[INFORMATION GIVEN — start]

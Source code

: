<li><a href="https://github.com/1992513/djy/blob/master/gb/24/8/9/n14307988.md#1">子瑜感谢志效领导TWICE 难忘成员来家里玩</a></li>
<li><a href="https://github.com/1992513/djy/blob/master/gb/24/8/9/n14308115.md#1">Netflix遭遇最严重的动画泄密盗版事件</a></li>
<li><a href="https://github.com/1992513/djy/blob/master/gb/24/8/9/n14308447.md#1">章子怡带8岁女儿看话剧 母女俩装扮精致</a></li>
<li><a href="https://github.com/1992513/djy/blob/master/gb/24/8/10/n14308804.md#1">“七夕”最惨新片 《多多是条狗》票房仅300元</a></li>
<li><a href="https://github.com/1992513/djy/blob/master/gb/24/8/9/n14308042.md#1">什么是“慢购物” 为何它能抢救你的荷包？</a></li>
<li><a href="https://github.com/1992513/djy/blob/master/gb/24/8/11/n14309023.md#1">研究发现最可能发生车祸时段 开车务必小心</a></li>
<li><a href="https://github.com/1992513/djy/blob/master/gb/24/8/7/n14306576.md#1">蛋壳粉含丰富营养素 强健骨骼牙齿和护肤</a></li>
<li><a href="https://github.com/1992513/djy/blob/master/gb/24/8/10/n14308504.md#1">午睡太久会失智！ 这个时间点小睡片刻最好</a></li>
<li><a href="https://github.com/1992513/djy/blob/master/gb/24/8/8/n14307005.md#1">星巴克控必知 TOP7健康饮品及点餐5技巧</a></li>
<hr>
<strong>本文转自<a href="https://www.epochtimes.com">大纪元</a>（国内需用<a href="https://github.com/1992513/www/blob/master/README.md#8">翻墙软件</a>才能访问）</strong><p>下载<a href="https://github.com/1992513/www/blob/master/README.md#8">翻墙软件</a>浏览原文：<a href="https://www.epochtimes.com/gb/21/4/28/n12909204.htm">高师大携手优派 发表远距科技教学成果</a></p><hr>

[INFORMATION GIVEN — finish]
[INFORMATION GIVEN — start]

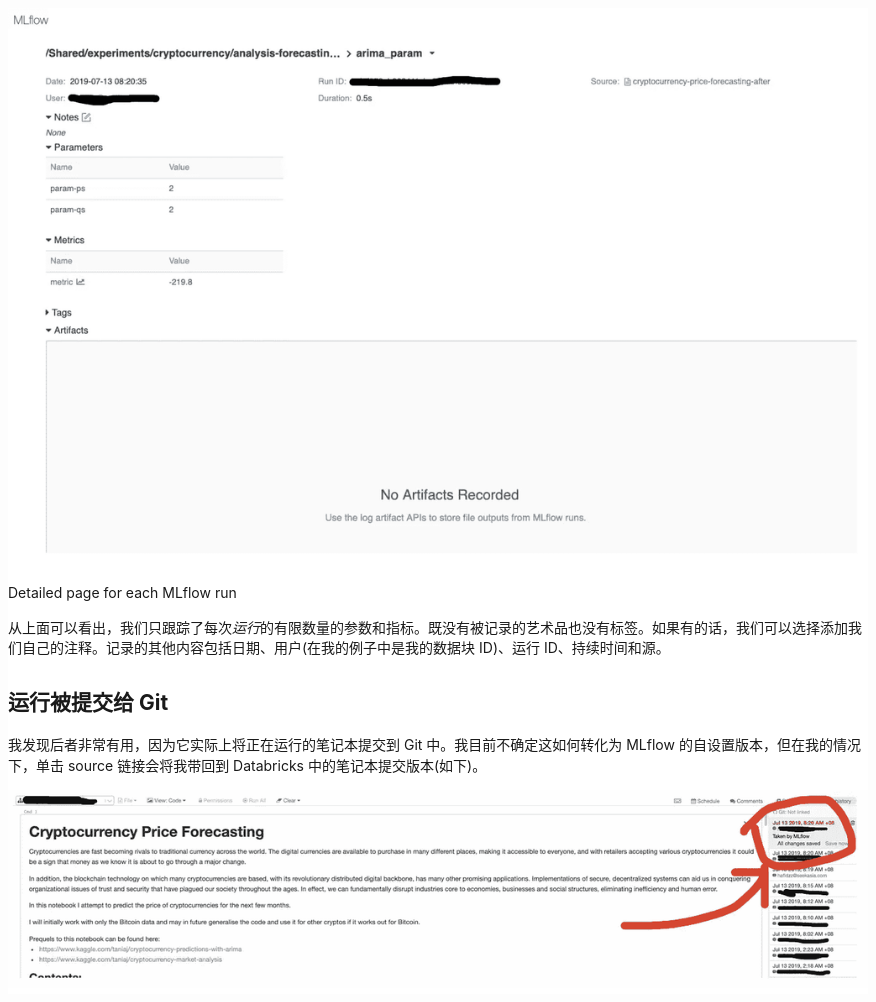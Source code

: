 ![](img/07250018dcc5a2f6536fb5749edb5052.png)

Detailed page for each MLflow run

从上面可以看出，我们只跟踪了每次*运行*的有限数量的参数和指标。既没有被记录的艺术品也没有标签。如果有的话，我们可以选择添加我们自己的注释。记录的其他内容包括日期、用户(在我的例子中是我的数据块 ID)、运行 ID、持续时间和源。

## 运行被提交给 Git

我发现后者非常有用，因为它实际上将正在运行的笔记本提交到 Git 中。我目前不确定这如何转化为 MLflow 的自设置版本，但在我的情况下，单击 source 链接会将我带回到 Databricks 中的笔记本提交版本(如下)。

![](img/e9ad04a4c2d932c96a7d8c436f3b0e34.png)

[INFORMATION GIVEN — finish]
[INFORMATION GIVEN — start]

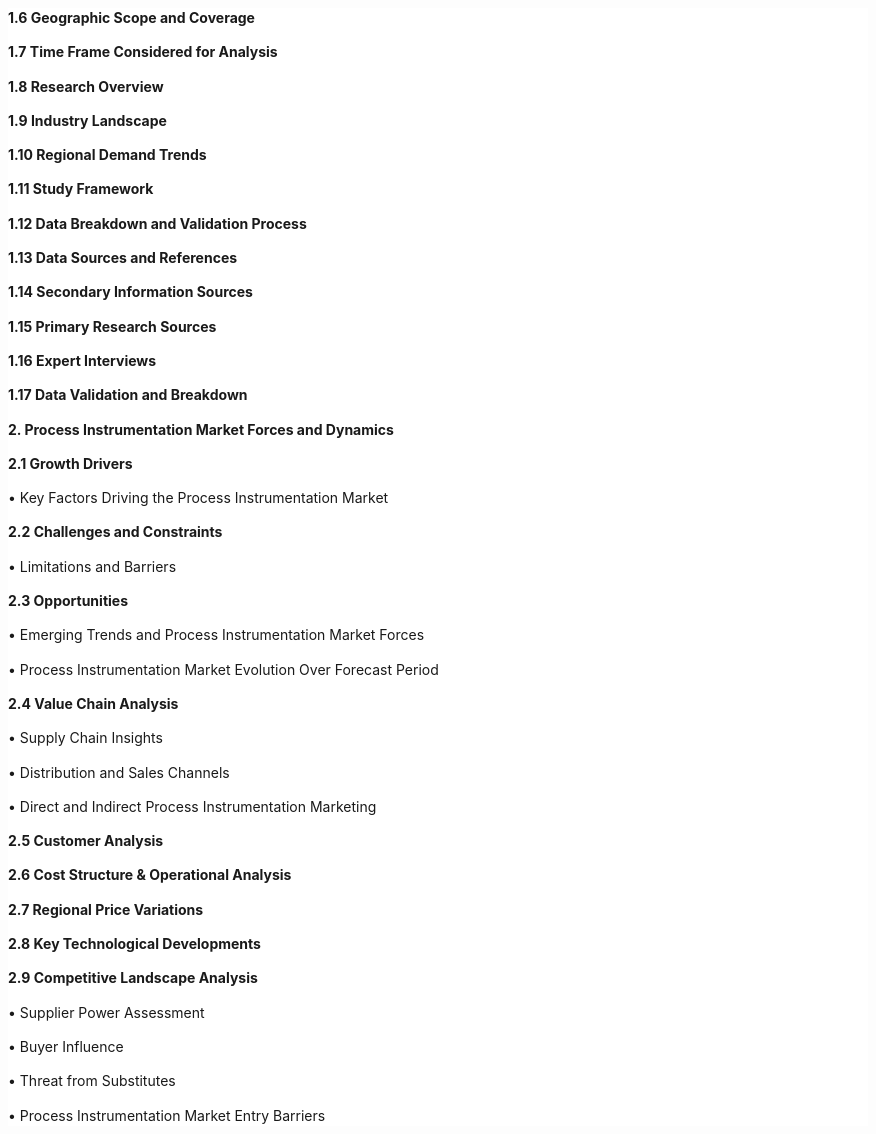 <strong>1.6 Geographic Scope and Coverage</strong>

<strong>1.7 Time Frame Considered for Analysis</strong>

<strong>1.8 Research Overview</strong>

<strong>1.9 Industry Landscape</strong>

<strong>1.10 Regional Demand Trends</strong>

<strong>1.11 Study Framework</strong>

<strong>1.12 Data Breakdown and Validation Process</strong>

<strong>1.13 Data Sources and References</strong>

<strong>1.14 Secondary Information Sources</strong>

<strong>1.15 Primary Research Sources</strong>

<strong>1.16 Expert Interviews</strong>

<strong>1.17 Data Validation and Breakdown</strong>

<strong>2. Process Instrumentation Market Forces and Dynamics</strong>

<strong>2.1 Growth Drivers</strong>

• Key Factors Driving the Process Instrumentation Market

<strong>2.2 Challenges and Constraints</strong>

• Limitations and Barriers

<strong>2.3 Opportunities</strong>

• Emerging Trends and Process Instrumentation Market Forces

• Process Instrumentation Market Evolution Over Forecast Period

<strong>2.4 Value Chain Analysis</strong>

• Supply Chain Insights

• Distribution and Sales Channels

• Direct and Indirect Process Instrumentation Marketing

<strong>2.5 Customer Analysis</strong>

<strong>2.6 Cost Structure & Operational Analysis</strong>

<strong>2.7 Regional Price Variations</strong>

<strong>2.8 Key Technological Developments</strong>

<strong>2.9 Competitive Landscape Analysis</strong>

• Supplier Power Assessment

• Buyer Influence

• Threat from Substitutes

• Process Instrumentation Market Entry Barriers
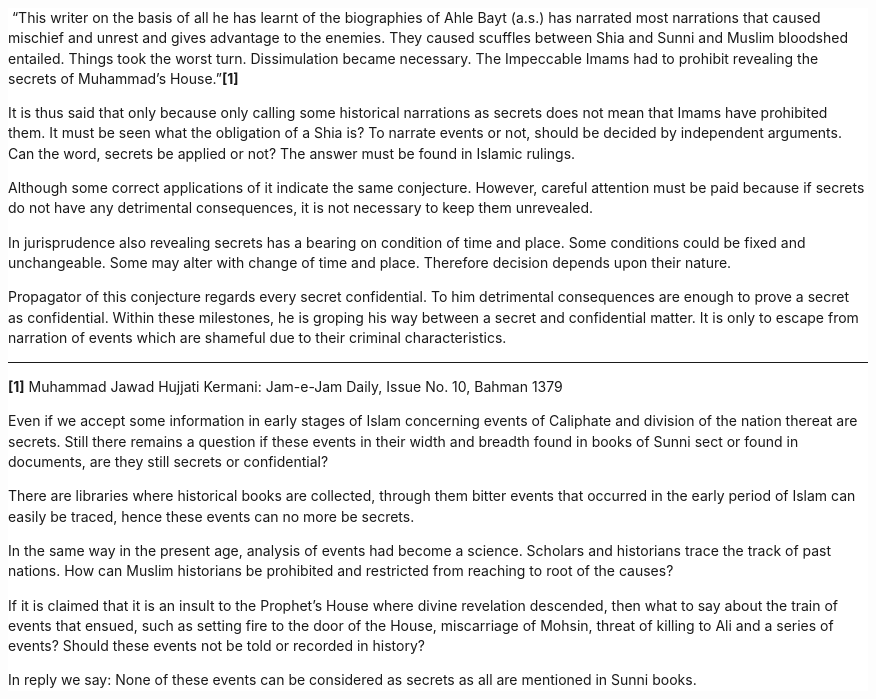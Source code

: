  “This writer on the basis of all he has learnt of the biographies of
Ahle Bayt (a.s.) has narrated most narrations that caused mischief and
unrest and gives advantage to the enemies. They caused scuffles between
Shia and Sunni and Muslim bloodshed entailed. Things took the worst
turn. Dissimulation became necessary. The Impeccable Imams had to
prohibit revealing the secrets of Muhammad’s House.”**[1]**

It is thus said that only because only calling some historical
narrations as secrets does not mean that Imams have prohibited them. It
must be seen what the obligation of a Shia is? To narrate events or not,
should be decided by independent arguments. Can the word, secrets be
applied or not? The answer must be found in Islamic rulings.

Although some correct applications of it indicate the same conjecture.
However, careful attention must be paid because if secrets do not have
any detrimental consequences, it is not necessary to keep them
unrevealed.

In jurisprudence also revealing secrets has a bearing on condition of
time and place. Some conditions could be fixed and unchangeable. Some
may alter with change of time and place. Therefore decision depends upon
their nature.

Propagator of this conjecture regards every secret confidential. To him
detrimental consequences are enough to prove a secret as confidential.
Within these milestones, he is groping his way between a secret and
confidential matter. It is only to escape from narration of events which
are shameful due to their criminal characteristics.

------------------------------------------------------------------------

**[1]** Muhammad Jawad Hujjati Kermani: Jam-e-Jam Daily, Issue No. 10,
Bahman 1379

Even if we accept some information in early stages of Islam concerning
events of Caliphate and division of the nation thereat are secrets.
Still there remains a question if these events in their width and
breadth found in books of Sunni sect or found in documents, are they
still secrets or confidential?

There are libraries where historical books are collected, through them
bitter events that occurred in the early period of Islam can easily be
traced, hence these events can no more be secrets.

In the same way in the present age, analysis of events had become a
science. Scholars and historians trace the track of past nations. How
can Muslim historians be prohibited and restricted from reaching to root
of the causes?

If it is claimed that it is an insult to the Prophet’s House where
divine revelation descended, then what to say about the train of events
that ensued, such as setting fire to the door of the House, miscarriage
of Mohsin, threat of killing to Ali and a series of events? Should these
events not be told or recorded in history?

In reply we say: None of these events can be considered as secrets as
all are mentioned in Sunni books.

[INFORMATION GIVEN — finish]

Every line holding the word "that" should be copied out of the material.

Ahle Bayt (a.s.) has narrated most narrations that caused mischief and
It is thus said that only because only calling some historical
narrations as secrets does not mean that Imams have prohibited them. It
bitter events that occurred in the early period of Islam can easily be
If it is claimed that it is an insult to the Prophet’s House where
that ensued, such as setting fire to the door of the House, miscarriage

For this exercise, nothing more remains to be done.